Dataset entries
────────────────
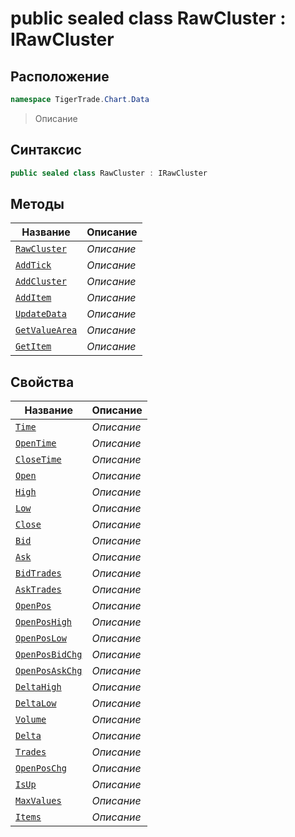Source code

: 
# public sealed class RawCluster : IRawCluster
## Расположение
```csharp
namespace TigerTrade.Chart.Data
```



> Описание

## Синтаксис
```csharp
public sealed class RawCluster : IRawCluster
```


## Методы
| Название | Описание |
| --- | --- |
| [`RawCluster`](./RawCluster.cs/Методы/RawCluster.md) | *Описание* |
| [`AddTick`](./RawCluster.cs/Методы/AddTick.md) | *Описание* |
| [`AddCluster`](./RawCluster.cs/Методы/AddCluster.md) | *Описание* |
| [`AddItem`](./RawCluster.cs/Методы/AddItem.md) | *Описание* |
| [`UpdateData`](./RawCluster.cs/Методы/UpdateData.md) | *Описание* |
| [`GetValueArea`](./RawCluster.cs/Методы/GetValueArea.md) | *Описание* |
| [`GetItem`](./RawCluster.cs/Методы/GetItem.md) | *Описание* |

## Свойства
| Название | Описание |
| --- | --- |
| [`Time`](./RawCluster.cs/Свойства/Time.md) | *Описание* |
| [`OpenTime`](./RawCluster.cs/Свойства/OpenTime.md) | *Описание* |
| [`CloseTime`](./RawCluster.cs/Свойства/CloseTime.md) | *Описание* |
| [`Open`](./RawCluster.cs/Свойства/Open.md) | *Описание* |
| [`High`](./RawCluster.cs/Свойства/High.md) | *Описание* |
| [`Low`](./RawCluster.cs/Свойства/Low.md) | *Описание* |
| [`Close`](./RawCluster.cs/Свойства/Close.md) | *Описание* |
| [`Bid`](./RawCluster.cs/Свойства/Bid.md) | *Описание* |
| [`Ask`](./RawCluster.cs/Свойства/Ask.md) | *Описание* |
| [`BidTrades`](./RawCluster.cs/Свойства/BidTrades.md) | *Описание* |
| [`AskTrades`](./RawCluster.cs/Свойства/AskTrades.md) | *Описание* |
| [`OpenPos`](./RawCluster.cs/Свойства/OpenPos.md) | *Описание* |
| [`OpenPosHigh`](./RawCluster.cs/Свойства/OpenPosHigh.md) | *Описание* |
| [`OpenPosLow`](./RawCluster.cs/Свойства/OpenPosLow.md) | *Описание* |
| [`OpenPosBidChg`](./RawCluster.cs/Свойства/OpenPosBidChg.md) | *Описание* |
| [`OpenPosAskChg`](./RawCluster.cs/Свойства/OpenPosAskChg.md) | *Описание* |
| [`DeltaHigh`](./RawCluster.cs/Свойства/DeltaHigh.md) | *Описание* |
| [`DeltaLow`](./RawCluster.cs/Свойства/DeltaLow.md) | *Описание* |
| [`Volume`](./RawCluster.cs/Свойства/Volume.md) | *Описание* |
| [`Delta`](./RawCluster.cs/Свойства/Delta.md) | *Описание* |
| [`Trades`](./RawCluster.cs/Свойства/Trades.md) | *Описание* |
| [`OpenPosChg`](./RawCluster.cs/Свойства/OpenPosChg.md) | *Описание* |
| [`IsUp`](./RawCluster.cs/Свойства/IsUp.md) | *Описание* |
| [`MaxValues`](./RawCluster.cs/Свойства/MaxValues.md) | *Описание* |
| [`Items`](./RawCluster.cs/Свойства/Items.md) | *Описание* |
────────────────
Work to complete:
The response consists of the data above printed line for line, with no pictures.

Task result:
Source code

: 
# public sealed class RawCluster : IRawCluster
## Расположение
```csharp
namespace TigerTrade.Chart.Data
```



> Описание

## Синтаксис
```csharp
public sealed class RawCluster : IRawCluster
```


## Методы
| Название | Описание |
| --- | --- |
| [`RawCluster`](./RawCluster.cs/Методы/RawCluster.md) | *Описание* |
| [`AddTick`](./RawCluster.cs/Методы/AddTick.md) | *Описание* |
| [`AddCluster`](./RawCluster.cs/Методы/AddCluster.md) | *Описание* |
| [`AddItem`](./RawCluster.cs/Методы/AddItem.md) | *Описание* |
| [`UpdateData`](./RawCluster.cs/Методы/UpdateData.md) | *Описание* |
| [`GetValueArea`](./RawCluster.cs/Методы/GetValueArea.md) | *Описание* |
| [`GetItem`](./RawCluster.cs/Методы/GetItem.md) | *Описание* |

## Свойства
| Название | Описание |
| --- | --- |
| [`Time`](./RawCluster.cs/Свойства/Time.md) | *Описание* |
| [`OpenTime`](./RawCluster.cs/Свойства/OpenTime.md) | *Описание* |
| [`CloseTime`](./RawCluster.cs/Свойства/CloseTime.md) | *Описание* |
| [`Open`](./RawCluster.cs/Свойства/Open.md) | *Описание* |
| [`High`](./RawCluster.cs/Свойства/High.md) | *Описание* |
| [`Low`](./RawCluster.cs/Свойства/Low.md) | *Описание* |
| [`Close`](./RawCluster.cs/Свойства/Close.md) | *Описание* |
| [`Bid`](./RawCluster.cs/Свойства/Bid.md) | *Описание* |
| [`Ask`](./RawCluster.cs/Свойства/Ask.md) | *Описание* |
| [`BidTrades`](./RawCluster.cs/Свойства/BidTrades.md) | *Описание* |
| [`AskTrades`](./RawCluster.cs/Свойства/AskTrades.md) | *Описание* |
| [`OpenPos`](./RawCluster.cs/Свойства/OpenPos.md) | *Описание* |
| [`OpenPosHigh`](./RawCluster.cs/Свойства/OpenPosHigh.md) | *Описание* |
| [`OpenPosLow`](./RawCluster.cs/Свойства/OpenPosLow.md) | *Описание* |
| [`OpenPosBidChg`](./RawCluster.cs/Свойства/OpenPosBidChg.md) | *Описание* |
| [`OpenPosAskChg`](./RawCluster.cs/Свойства/OpenPosAskChg.md) | *Описание* |
| [`DeltaHigh`](./RawCluster.cs/Свойства/DeltaHigh.md) | *Описание* |
| [`DeltaLow`](./RawCluster.cs/Свойства/DeltaLow.md) | *Описание* |
| [`Volume`](./RawCluster.cs/Свойства/Volume.md) | *Описание* |
| [`Delta`](./RawCluster.cs/Свойства/Delta.md) | *Описание* |
| [`Trades`](./RawCluster.cs/Свойства/Trades.md) | *Описание* |
| [`OpenPosChg`](./RawCluster.cs/Свойства/OpenPosChg.md) | *Описание* |
| [`IsUp`](./RawCluster.cs/Свойства/IsUp.md) | *Описание* |
| [`MaxValues`](./RawCluster.cs/Свойства/MaxValues.md) | *Описание* |
| [`Items`](./RawCluster.cs/Свойства/Items.md) | *Описание* |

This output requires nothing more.